O que mais chama atenção e causa estranheza é o fato de que, no mesmo dia em que a participação da PBio foi vendida à Galp por R$ 24,7 milhões, a petrolífera portuguesa avaliou os palmares em R$ 205 milhões. As Demonstrações Financeiras da GALP em 2019 afirmam que a parte da BBB pertencente a Petrobras Biocombustível foi comprada por 5 milhões de euros e no mesmo dia a empresa registrou como “ativos de parceiros” o valor de EUR 45 milhões.
Não é possível ter certeza sobre quais critérios foram adotados pela área de desinvestimento da Petrobrás para avaliar sua participação na BBB por um valor tão baixo. É válido levantar dúvidas se foram considerados os 42 mil hectares de plantação em plena produção e uma extratora já em funcionamento. Como a Galp teria conseguido, em algumas horas, transformar R$ 24,7 milhões do valor que pagou pela parte da Petrobras Biocombustível em R$ 205 milhões?
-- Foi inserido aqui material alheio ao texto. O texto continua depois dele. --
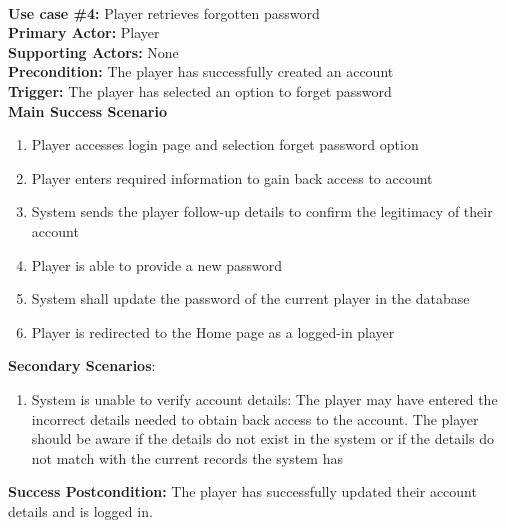 \documentclass{article}
\begin{document}
\noindent\\
\textbf{Use case \#4:} Player retrieves forgotten password\\
\textbf{Primary Actor:} Player\\
\textbf{Supporting Actors:} None\\
\textbf{Precondition:} The player has successfully created an account\\
\textbf{Trigger:} The player has selected an option to forget password\\
\textbf{Main Success Scenario}
\begin{enumerate}
    \item Player accesses login page and selection forget password option
    \item Player enters required information to gain back access to account
    \item System sends the player follow-up details to confirm the legitimacy of their account
    \item Player is able to provide a new password
    \item System shall update the password of the current player in the database 
    \item Player is redirected to the Home page as a logged-in player
\end{enumerate}
\textbf{Secondary Scenarios}:
\begin{enumerate}
    \item System is unable to verify account details: The player may have entered the incorrect details needed to obtain back access to the account. The player should be aware if the details do not exist in the system or if the details do not match with the current records the system has
\end{enumerate}
\textbf{Success Postcondition:} The player has successfully updated their account details and is logged in. \newline
\end{document}
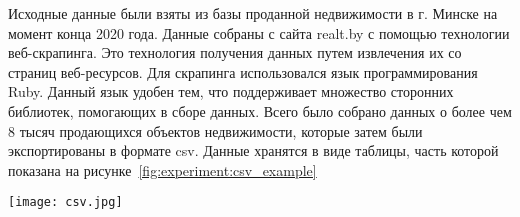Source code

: Исходные данные были взяты из базы проданной недвижимости в г. Минске на момент конца 2020 года.
Данные собраны с сайта realt.by с помощью технологии веб-скрапинга. Это технология получения данных путем извлечения
их со страниц веб-ресурсов. Для скрапинга использовался язык программирования Ruby. Данный язык удобен тем, что
поддерживает множество сторонних библиотек, помогающих в сборе данных.
Всего было собрано данных о более чем 8 тысяч продающихся объектов недвижимости, которые затем были
экспортированы в формате csv.
Данные хранятся в виде таблицы, часть которой показана на рисунке~\ref{fig:experiment:csv_example}

\begin{sidewaysfigure}
  \centering
    \texttt{[image: csv.jpg]}
    \caption{Исходные данные в csv формате}
    \label{fig:experiment:csv_example}
\end{sidewaysfigure}
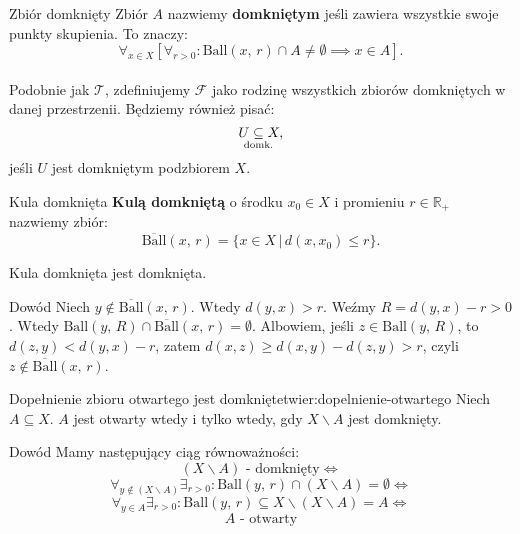 \documentclass{article}
\newcounter{defi}
\numberwithin{defi}{section}
\numberwithin{theo}{section}
\numberwithin{defi}{section}
\newcommand{\R}{\mathbb{R}}
\newcommand{\Tau}{\mathcal{T}}
\newcommand{\Fau}{\mathcal{F}}
\newcommand{\subdomk}{\underset{\clap{\scriptsize domk.}}{\subseteq}}
\newcommand{\ball}[2]{\text{Ball}(#1, \, #2)}
\newcommand{\dball}[2]{\overline{\text{Ball}}(#1, \, #2)}
\begin{document}
\begin{defr}{Zbiór domknięty}
    Zbiór $A$ nazwiemy \textbf{domkniętym} jeśli zawiera wszystkie swoje punkty skupienia. To znaczy: \begin{equation}
        \forall_{x \in X} [\forall_{r>0}: \ball{x}{r} \cap A \neq \emptyset \implies x \in A].
    \end{equation}
    \\
    Podobnie jak $\Tau$, zdefiniujemy $\Fau$ jako rodzinę wszystkich zbiorów domkniętych w danej przestrzenii. Będziemy również pisać:
    \begin{equation}
        U \subdomk X,
    \end{equation}
    jeśli $U$ jest domkniętym podzbiorem $X$.
\end{defr}

\begin{defr}{Kula domknięta}
    \textbf{Kulą domkniętą} o środku $x_0 \in X$ i promieniu $r \in \R_+$ nazwiemy zbiór: \begin{equation}
        \dball{x}{r} = \{ x\in X \, | \, d(x, x_0) \leqslant r\}.
    \end{equation}
\end{defr}

\begin{twier}{}
    Kula domknięta jest domknięta.
\end{twier}

\begin{dow}{Dowód}
    Niech $y \notin \dball{x}{r}$. Wtedy $d(y, x) > r$. Weźmy $R = d(y, x) - r > 0$. Wtedy $\ball{y}{R} \cap \dball{x}{r} = \emptyset$. Albowiem, jeśli $z \in \ball{y}{R}$, to $d(z, y) <  d(y, x) - r $, zatem $d(x, z) \geqslant d(x, y) - d(z, y)  > r$, czyli $z \notin \dball{x}{r}$.
\end{dow}

\begin{twier}{Dopełnienie zbioru otwartego jest domknięte}{twier:dopelnienie-otwartego}
    Niech $A \subseteq X$. $A$ jest otwarty wtedy i tylko wtedy, gdy $X \backslash A$ jest domknięty.
\end{twier}



\begin{dow}{Dowód}
    Mamy następujący ciąg równoważności:
    \begin{equation}
        (X \backslash A) \text{ - domknięty} \iff
    \end{equation}
    \begin{equation}
        \forall_{y \notin (X \backslash A)} \exists_{r > 0}: \ball{y}{r} \cap (X \backslash A) =  \emptyset \iff
    \end{equation}
    \begin{equation}
        \forall_{y \in A} \exists_{r > 0}: \ball{y}{r} \subseteq X \backslash (X \backslash A) = A \iff
    \end{equation}
    \begin{equation}
        A \text{ - otwarty}
    \end{equation}
\end{dow}
\end{document}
O balanço da empresa originada por toda essa confusa transação, a Tauá Brasil Palma S.A, publicou no Diário Oficial do Estado do Pará alguns detalhes de toda a operação.
Cabe destacar que, em apenas dois meses de operação (novembro e dezembro de 2019), a nova empresa, fruto da parceria da Galp (via BBB) com a Dentauá, obteve mais de R$ 7 milhões de lucro líquido. Além disso, o Patrimônio Líquido da Tauá Brasil Palma, da qual a Galp é dona de 49,9%, conforme suas Demonstrações Financeiras do exercício de 2019, é de mais de R$ 600 milhões.
A Galp, portanto, após comprar a parte da PBio com 88% de desconto em relação ao estipulado, usou esses ativos para firmar uma parceria na qual possui mais de R$ 300 milhões de participação (49,9% do Patrimônio Líquido da nova empresa). A Petrobrás poderia ter optado por realizar as mesmas transações que a petrolífera portuguesa realizou e assim garantir o mesmo retorno para esse investimento. Resta-nos, agora, saber se o prejuízo milionário aos cofres da estatal brasileira é resultado de uma varinha de condão da Galp, ou uma incompetência absoluta da área de desinvestimentos da Petrobrás.